[function] lemmatize_tokens() - P3chys/textmining GitHub Wiki

Function: lemmatize_tokens()

Purpose

Applies lemmatization to reduce words to their dictionary base form (lemma), providing more accurate word normalization than stemming.

Syntax

lemmatize_tokens(tokens)

Parameters

Parameter Type Default Description
tokens list Required List of word tokens to be lemmatized

Returns

  • Type: list
  • Content: List of lemmatized tokens with words reduced to their dictionary base forms

Required Import

from nltk.stem import WordNetLemmatizer

Lemmatization Algorithm

  • Uses WordNet Lemmatizer: Dictionary-based approach
  • Morphological analysis: Considers word structure and meaning
  • POS-aware: Can use part-of-speech information for better accuracy
  • Dictionary lookup: Returns actual dictionary words (lemmas)

How Lemmatization Works

WordNet Lemmatizer uses linguistic knowledge to find proper word roots:

  • Plural → Singular: "products" → "product"
  • Verb forms: "running", "ran", "runs" → "run"
  • Adjective forms: "better" → "good", "best" → "good"
  • Preserves meaning: Returns readable dictionary words

Usage Examples

# Basic lemmatization
tokens = ["running", "runner", "easily", "fairly", "products"]
lemmatized = lemmatize_tokens(tokens)
# Result: ["running", "runner", "easily", "fairly", "product"]

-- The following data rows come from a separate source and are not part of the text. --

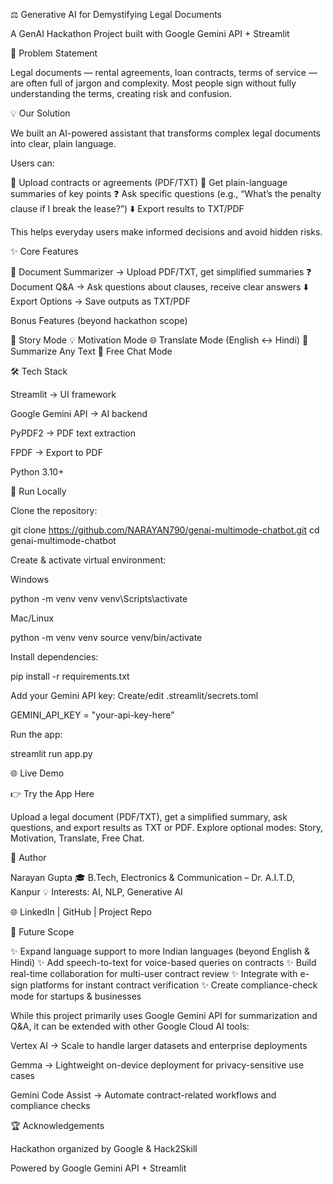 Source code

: ⚖️ Generative AI for Demystifying Legal Documents

A GenAI Hackathon Project built with Google Gemini API + Streamlit

🚨 Problem Statement

Legal documents — rental agreements, loan contracts, terms of service — are often full of jargon and complexity.
Most people sign without fully understanding the terms, creating risk and confusion.

💡 Our Solution

We built an AI-powered assistant that transforms complex legal documents into clear, plain language.

Users can:

📂 Upload contracts or agreements (PDF/TXT)
📑 Get plain-language summaries of key points
❓ Ask specific questions (e.g., “What’s the penalty clause if I break the lease?”)
⬇️ Export results to TXT/PDF

This helps everyday users make informed decisions and avoid hidden risks.

✨ Core Features

📑 Document Summarizer → Upload PDF/TXT, get simplified summaries
❓ Document Q&A → Ask questions about clauses, receive clear answers
⬇️ Export Options → Save outputs as TXT/PDF

Bonus Features (beyond hackathon scope)

📖 Story Mode
💡 Motivation Mode
🌐 Translate Mode (English ↔ Hindi)
📝 Summarize Any Text
💬 Free Chat Mode

🛠️ Tech Stack

Streamlit → UI framework

Google Gemini API → AI backend

PyPDF2 → PDF text extraction

FPDF → Export to PDF

Python 3.10+

🚀 Run Locally

Clone the repository:

git clone https://github.com/NARAYAN790/genai-multimode-chatbot.git
cd genai-multimode-chatbot


Create & activate virtual environment:

Windows

python -m venv venv
venv\Scripts\activate


Mac/Linux

python -m venv venv
source venv/bin/activate


Install dependencies:

pip install -r requirements.txt


Add your Gemini API key:
Create/edit .streamlit/secrets.toml

GEMINI_API_KEY = "your-api-key-here"


Run the app:

streamlit run app.py

🌐 Live Demo

👉 Try the App Here

Upload a legal document (PDF/TXT), get a simplified summary, ask questions, and export results as TXT or PDF.
Explore optional modes: Story, Motivation, Translate, Free Chat.

👤 Author

Narayan Gupta
🎓 B.Tech, Electronics & Communication – Dr. A.I.T.D, Kanpur
💡 Interests: AI, NLP, Generative AI

🌐 LinkedIn
 | GitHub
 | Project Repo

🔮 Future Scope

✨ Expand language support to more Indian languages (beyond English & Hindi)
✨ Add speech-to-text for voice-based queries on contracts
✨ Build real-time collaboration for multi-user contract review
✨ Integrate with e-sign platforms for instant contract verification
✨ Create compliance-check mode for startups & businesses

While this project primarily uses Google Gemini API for summarization and Q&A, it can be extended with other Google Cloud AI tools:

Vertex AI → Scale to handle larger datasets and enterprise deployments

Gemma → Lightweight on-device deployment for privacy-sensitive use cases

Gemini Code Assist → Automate contract-related workflows and compliance checks

🏆 Acknowledgements

Hackathon organized by Google & Hack2Skill

Powered by Google Gemini API + Streamlit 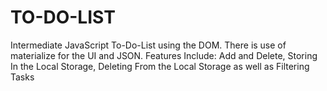 # TO-DO-LIST
Intermediate JavaScript To-Do-List using the DOM.
There is use of materialize for the UI and JSON.
Features Include:
  Add and Delete,
  Storing In the Local Storage, 
  Deleting From the Local Storage as well as 
  Filtering Tasks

# Comparison with stemming
stemmed = ["run", "runner", "easili", "fairli", "product"]
lemmatized = ["running", "runner", "easily", "fairly", "product"]

# Sentiment words
sentiment_tokens = ["amazing", "terrible", "disappointing", "recommended"]
lemmatized = lemmatize_tokens(sentiment_tokens)
# Result: ["amazing", "terrible", "disappointing", "recommended"]

# Apply to DataFrame
df['lemmatized_tokens'] = df['filtered_tokens'].apply(lemmatize_tokens)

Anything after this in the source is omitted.